- **WHAT THE TASK REQUIRES**
Transcribe the lines of the records starting with the one that has "Darstellung der Messwerte" in it and ending with the last, and transcribe nothing else.

- **Source texts of formatted documents**
■ ■ ■

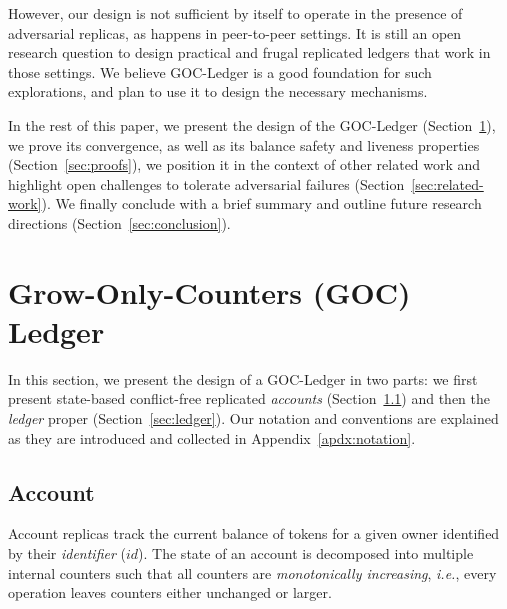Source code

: \documentclass[9pt, oneside]{article}   	%
\begin{document}
However, our design is not sufficient by itself to operate in the presence of adversarial replicas, as happens in peer-to-peer settings. It is still an open research question to design practical and frugal replicated ledgers that work in those settings. We believe GOC-Ledger is a good foundation for such explorations, and plan to use it to design the necessary mechanisms. 

In the rest of this paper,  we present the design of the GOC-Ledger (Section~\ref{sec:design}), we prove its convergence, as well as its balance safety and liveness properties (Section~\ref{sec:proofs}), we position it in the context of other related work  and highlight open challenges to tolerate adversarial failures (Section~\ref{sec:related-work}). We finally conclude with a brief summary and outline future research directions (Section~\ref{sec:conclusion}).

\newpage

\section{Grow-Only-Counters (GOC) Ledger}
\label{sec:design}

In this section, we present the design of a GOC-Ledger in two parts: we first present state-based conflict-free replicated \textit{accounts} (Section~\ref{sec:account}) and then the \textit{ledger} proper (Section~\ref{sec:ledger}). Our notation and conventions are explained as they are introduced and collected in Appendix~\ref{apdx:notation}.

\subsection{Account}
\label{sec:account}

Account replicas track the current balance of tokens for a given owner identified by their \textit{identifier} ($id$). The state of an account is decomposed into multiple internal counters such that all counters are \textit{monotonically increasing}, \textit{i.e.}, every operation leaves counters either unchanged or larger. 
\end{document}
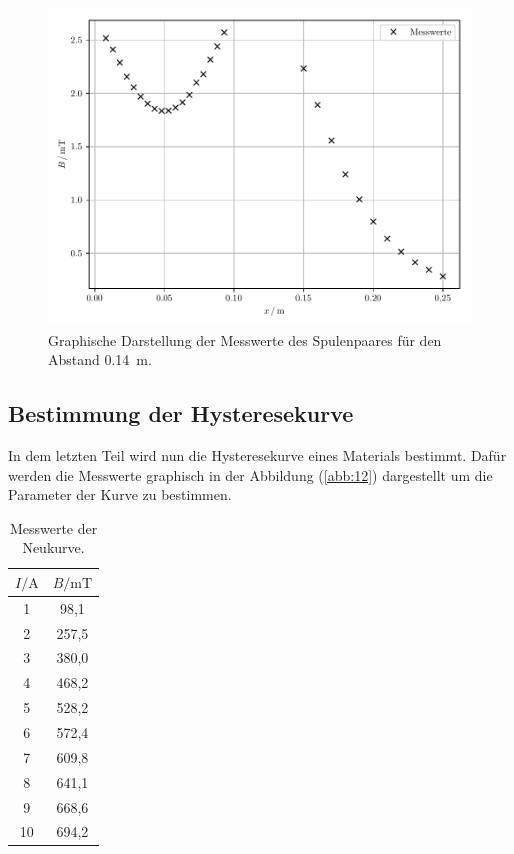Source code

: \begin{figure}[H]
  \centering
  \includegraphics{plot5.pdf}
  \caption{Graphische Darstellung der Messwerte des Spulenpaares für den Abstand \SI{0.14}{\meter}.}
  \label{abb:11}
\end{figure}

\subsection{Bestimmung der Hysteresekurve}

In dem letzten Teil wird nun die Hysteresekurve eines Materials bestimmt. Dafür werden
die Messwerte graphisch in der Abbildung (\ref{abb:12}) dargestellt um die Parameter
der Kurve zu bestimmen.

\begin{table}
  \centering
  \caption{Messwerte der Neukurve.}
  \label{tab:6}
  \begin{tabular}{c c}
    \toprule
    $I/\si{\ampere}$ & $B/\si{\milli\tesla}$ \\
    \midrule
    1  &  98,1 \\
    2  & 257,5 \\
    3  & 380,0 \\
    4  & 468,2 \\
    5  & 528,2 \\
    6  & 572,4 \\
    7  & 609,8 \\
    8  & 641,1 \\
    9  & 668,6 \\
    10 & 694,2 \\
    \bottomrule
  \end{tabular}
\end{table}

■ ■ ■

- **THE COMPLETED TASK**
  \caption{Graphische Darstellung der Messwerte des Spulenpaares für den Abstand \SI{0.14}{\meter}.}
  \label{abb:11}
\end{figure}

\subsection{Bestimmung der Hysteresekurve}

In dem letzten Teil wird nun die Hysteresekurve eines Materials bestimmt. Dafür werden
die Messwerte graphisch in der Abbildung (\ref{abb:12}) dargestellt um die Parameter
der Kurve zu bestimmen.

\begin{table}
  \centering
  \caption{Messwerte der Neukurve.}
  \label{tab:6}
  \begin{tabular}{c c}
    \toprule
    $I/\si{\ampere}$ & $B/\si{\milli\tesla}$ \\
    \midrule
    1  &  98,1 \\
    2  & 257,5 \\
    3  & 380,0 \\
    4  & 468,2 \\
    5  & 528,2 \\
    6  & 572,4 \\
    7  & 609,8 \\
    8  & 641,1 \\
    9  & 668,6 \\
    10 & 694,2 \\
    \bottomrule
  \end{tabular}
\end{table}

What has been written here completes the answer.